*TASK STATEMENT:* Below are some entries; can you quote all of them exactly?

*SUPPLIED INFORMATION:*
--- --- ---

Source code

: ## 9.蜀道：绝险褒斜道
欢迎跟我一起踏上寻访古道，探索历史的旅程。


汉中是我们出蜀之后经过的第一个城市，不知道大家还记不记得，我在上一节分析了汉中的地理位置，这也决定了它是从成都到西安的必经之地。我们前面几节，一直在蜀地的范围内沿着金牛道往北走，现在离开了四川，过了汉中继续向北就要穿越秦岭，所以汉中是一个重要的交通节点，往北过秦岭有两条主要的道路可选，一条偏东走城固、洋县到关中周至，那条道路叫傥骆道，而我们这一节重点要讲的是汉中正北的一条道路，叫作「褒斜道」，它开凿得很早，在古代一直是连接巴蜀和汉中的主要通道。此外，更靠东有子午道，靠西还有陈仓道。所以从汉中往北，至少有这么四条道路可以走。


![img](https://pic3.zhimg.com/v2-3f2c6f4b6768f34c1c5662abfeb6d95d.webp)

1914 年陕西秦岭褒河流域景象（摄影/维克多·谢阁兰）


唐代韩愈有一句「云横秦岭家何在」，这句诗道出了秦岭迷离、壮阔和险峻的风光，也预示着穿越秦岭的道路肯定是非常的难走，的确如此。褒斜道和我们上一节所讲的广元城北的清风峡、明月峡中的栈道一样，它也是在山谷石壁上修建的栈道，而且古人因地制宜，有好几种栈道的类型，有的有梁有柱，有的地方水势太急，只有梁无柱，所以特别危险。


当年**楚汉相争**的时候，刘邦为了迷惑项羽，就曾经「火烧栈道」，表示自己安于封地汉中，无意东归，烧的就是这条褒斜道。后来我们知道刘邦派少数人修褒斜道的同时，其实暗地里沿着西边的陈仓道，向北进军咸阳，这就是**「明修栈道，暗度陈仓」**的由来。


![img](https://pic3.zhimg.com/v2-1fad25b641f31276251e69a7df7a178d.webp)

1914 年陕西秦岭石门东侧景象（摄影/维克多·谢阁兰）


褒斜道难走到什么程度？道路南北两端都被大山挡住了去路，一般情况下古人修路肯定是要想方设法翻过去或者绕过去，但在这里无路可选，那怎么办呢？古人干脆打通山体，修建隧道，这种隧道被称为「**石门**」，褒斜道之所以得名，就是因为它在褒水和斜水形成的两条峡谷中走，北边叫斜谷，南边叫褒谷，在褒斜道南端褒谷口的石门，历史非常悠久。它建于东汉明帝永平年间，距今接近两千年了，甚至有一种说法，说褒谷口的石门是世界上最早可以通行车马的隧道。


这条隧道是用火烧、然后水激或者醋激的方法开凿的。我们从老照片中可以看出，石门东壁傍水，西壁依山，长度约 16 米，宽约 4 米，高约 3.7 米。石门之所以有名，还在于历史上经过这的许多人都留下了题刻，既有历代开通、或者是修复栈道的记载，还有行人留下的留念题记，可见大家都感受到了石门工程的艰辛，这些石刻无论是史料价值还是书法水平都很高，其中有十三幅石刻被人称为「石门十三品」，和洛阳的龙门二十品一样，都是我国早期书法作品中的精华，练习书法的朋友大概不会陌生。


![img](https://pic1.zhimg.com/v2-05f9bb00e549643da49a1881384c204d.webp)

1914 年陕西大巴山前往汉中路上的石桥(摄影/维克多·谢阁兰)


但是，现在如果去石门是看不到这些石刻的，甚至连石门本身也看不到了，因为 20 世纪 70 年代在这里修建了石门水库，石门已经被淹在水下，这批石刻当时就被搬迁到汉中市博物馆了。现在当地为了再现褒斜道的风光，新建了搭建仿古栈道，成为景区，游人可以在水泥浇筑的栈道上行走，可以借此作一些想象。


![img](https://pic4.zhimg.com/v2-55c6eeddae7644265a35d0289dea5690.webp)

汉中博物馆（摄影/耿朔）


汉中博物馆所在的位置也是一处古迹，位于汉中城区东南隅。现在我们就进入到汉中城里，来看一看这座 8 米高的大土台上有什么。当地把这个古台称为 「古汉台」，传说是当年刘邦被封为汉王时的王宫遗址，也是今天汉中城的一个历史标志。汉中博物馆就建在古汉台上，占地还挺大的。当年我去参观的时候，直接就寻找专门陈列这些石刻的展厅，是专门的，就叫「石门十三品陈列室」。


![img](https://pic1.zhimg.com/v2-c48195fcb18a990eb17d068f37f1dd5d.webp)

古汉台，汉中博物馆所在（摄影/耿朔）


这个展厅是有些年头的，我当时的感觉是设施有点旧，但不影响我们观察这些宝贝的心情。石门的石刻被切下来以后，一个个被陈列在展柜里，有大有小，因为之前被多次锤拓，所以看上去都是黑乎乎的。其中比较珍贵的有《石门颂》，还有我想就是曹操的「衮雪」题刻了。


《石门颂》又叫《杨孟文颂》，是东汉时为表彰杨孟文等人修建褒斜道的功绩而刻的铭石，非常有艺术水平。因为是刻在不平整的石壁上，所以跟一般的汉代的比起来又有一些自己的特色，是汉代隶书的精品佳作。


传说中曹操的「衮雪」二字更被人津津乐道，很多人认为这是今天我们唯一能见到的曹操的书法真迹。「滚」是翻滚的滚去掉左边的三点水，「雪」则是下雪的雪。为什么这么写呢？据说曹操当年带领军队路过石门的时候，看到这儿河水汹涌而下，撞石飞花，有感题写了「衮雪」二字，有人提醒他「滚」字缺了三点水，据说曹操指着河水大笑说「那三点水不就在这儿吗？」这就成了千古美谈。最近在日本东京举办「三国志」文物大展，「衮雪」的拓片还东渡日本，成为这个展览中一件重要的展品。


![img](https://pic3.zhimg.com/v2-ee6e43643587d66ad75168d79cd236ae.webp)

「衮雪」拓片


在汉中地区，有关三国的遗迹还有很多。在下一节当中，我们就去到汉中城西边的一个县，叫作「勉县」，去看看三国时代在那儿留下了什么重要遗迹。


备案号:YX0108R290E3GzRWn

--- --- ---

*ANSWER SECTION:*
Source code

: ## 9.蜀道：绝险褒斜道
欢迎跟我一起踏上寻访古道，探索历史的旅程。


汉中是我们出蜀之后经过的第一个城市，不知道大家还记不记得，我在上一节分析了汉中的地理位置，这也决定了它是从成都到西安的必经之地。我们前面几节，一直在蜀地的范围内沿着金牛道往北走，现在离开了四川，过了汉中继续向北就要穿越秦岭，所以汉中是一个重要的交通节点，往北过秦岭有两条主要的道路可选，一条偏东走城固、洋县到关中周至，那条道路叫傥骆道，而我们这一节重点要讲的是汉中正北的一条道路，叫作「褒斜道」，它开凿得很早，在古代一直是连接巴蜀和汉中的主要通道。此外，更靠东有子午道，靠西还有陈仓道。所以从汉中往北，至少有这么四条道路可以走。


![img](https://pic3.zhimg.com/v2-3f2c6f4b6768f34c1c5662abfeb6d95d.webp)

1914 年陕西秦岭褒河流域景象（摄影/维克多·谢阁兰）


唐代韩愈有一句「云横秦岭家何在」，这句诗道出了秦岭迷离、壮阔和险峻的风光，也预示着穿越秦岭的道路肯定是非常的难走，的确如此。褒斜道和我们上一节所讲的广元城北的清风峡、明月峡中的栈道一样，它也是在山谷石壁上修建的栈道，而且古人因地制宜，有好几种栈道的类型，有的有梁有柱，有的地方水势太急，只有梁无柱，所以特别危险。


当年**楚汉相争**的时候，刘邦为了迷惑项羽，就曾经「火烧栈道」，表示自己安于封地汉中，无意东归，烧的就是这条褒斜道。后来我们知道刘邦派少数人修褒斜道的同时，其实暗地里沿着西边的陈仓道，向北进军咸阳，这就是**「明修栈道，暗度陈仓」**的由来。


![img](https://pic3.zhimg.com/v2-1fad25b641f31276251e69a7df7a178d.webp)

1914 年陕西秦岭石门东侧景象（摄影/维克多·谢阁兰）


褒斜道难走到什么程度？道路南北两端都被大山挡住了去路，一般情况下古人修路肯定是要想方设法翻过去或者绕过去，但在这里无路可选，那怎么办呢？古人干脆打通山体，修建隧道，这种隧道被称为「**石门**」，褒斜道之所以得名，就是因为它在褒水和斜水形成的两条峡谷中走，北边叫斜谷，南边叫褒谷，在褒斜道南端褒谷口的石门，历史非常悠久。它建于东汉明帝永平年间，距今接近两千年了，甚至有一种说法，说褒谷口的石门是世界上最早可以通行车马的隧道。


这条隧道是用火烧、然后水激或者醋激的方法开凿的。我们从老照片中可以看出，石门东壁傍水，西壁依山，长度约 16 米，宽约 4 米，高约 3.7 米。石门之所以有名，还在于历史上经过这的许多人都留下了题刻，既有历代开通、或者是修复栈道的记载，还有行人留下的留念题记，可见大家都感受到了石门工程的艰辛，这些石刻无论是史料价值还是书法水平都很高，其中有十三幅石刻被人称为「石门十三品」，和洛阳的龙门二十品一样，都是我国早期书法作品中的精华，练习书法的朋友大概不会陌生。


![img](https://pic1.zhimg.com/v2-05f9bb00e549643da49a1881384c204d.webp)

1914 年陕西大巴山前往汉中路上的石桥(摄影/维克多·谢阁兰)


但是，现在如果去石门是看不到这些石刻的，甚至连石门本身也看不到了，因为 20 世纪 70 年代在这里修建了石门水库，石门已经被淹在水下，这批石刻当时就被搬迁到汉中市博物馆了。现在当地为了再现褒斜道的风光，新建了搭建仿古栈道，成为景区，游人可以在水泥浇筑的栈道上行走，可以借此作一些想象。


![img](https://pic4.zhimg.com/v2-55c6eeddae7644265a35d0289dea5690.webp)

汉中博物馆（摄影/耿朔）


汉中博物馆所在的位置也是一处古迹，位于汉中城区东南隅。现在我们就进入到汉中城里，来看一看这座 8 米高的大土台上有什么。当地把这个古台称为 「古汉台」，传说是当年刘邦被封为汉王时的王宫遗址，也是今天汉中城的一个历史标志。汉中博物馆就建在古汉台上，占地还挺大的。当年我去参观的时候，直接就寻找专门陈列这些石刻的展厅，是专门的，就叫「石门十三品陈列室」。


![img](https://pic1.zhimg.com/v2-c48195fcb18a990eb17d068f37f1dd5d.webp)

古汉台，汉中博物馆所在（摄影/耿朔）


这个展厅是有些年头的，我当时的感觉是设施有点旧，但不影响我们观察这些宝贝的心情。石门的石刻被切下来以后，一个个被陈列在展柜里，有大有小，因为之前被多次锤拓，所以看上去都是黑乎乎的。其中比较珍贵的有《石门颂》，还有我想就是曹操的「衮雪」题刻了。


《石门颂》又叫《杨孟文颂》，是东汉时为表彰杨孟文等人修建褒斜道的功绩而刻的铭石，非常有艺术水平。因为是刻在不平整的石壁上，所以跟一般的汉代的比起来又有一些自己的特色，是汉代隶书的精品佳作。


传说中曹操的「衮雪」二字更被人津津乐道，很多人认为这是今天我们唯一能见到的曹操的书法真迹。「滚」是翻滚的滚去掉左边的三点水，「雪」则是下雪的雪。为什么这么写呢？据说曹操当年带领军队路过石门的时候，看到这儿河水汹涌而下，撞石飞花，有感题写了「衮雪」二字，有人提醒他「滚」字缺了三点水，据说曹操指着河水大笑说「那三点水不就在这儿吗？」这就成了千古美谈。最近在日本东京举办「三国志」文物大展，「衮雪」的拓片还东渡日本，成为这个展览中一件重要的展品。


![img](https://pic3.zhimg.com/v2-ee6e43643587d66ad75168d79cd236ae.webp)

「衮雪」拓片


在汉中地区，有关三国的遗迹还有很多。在下一节当中，我们就去到汉中城西边的一个县，叫作「勉县」，去看看三国时代在那儿留下了什么重要遗迹。


备案号:YX0108R290E3GzRWn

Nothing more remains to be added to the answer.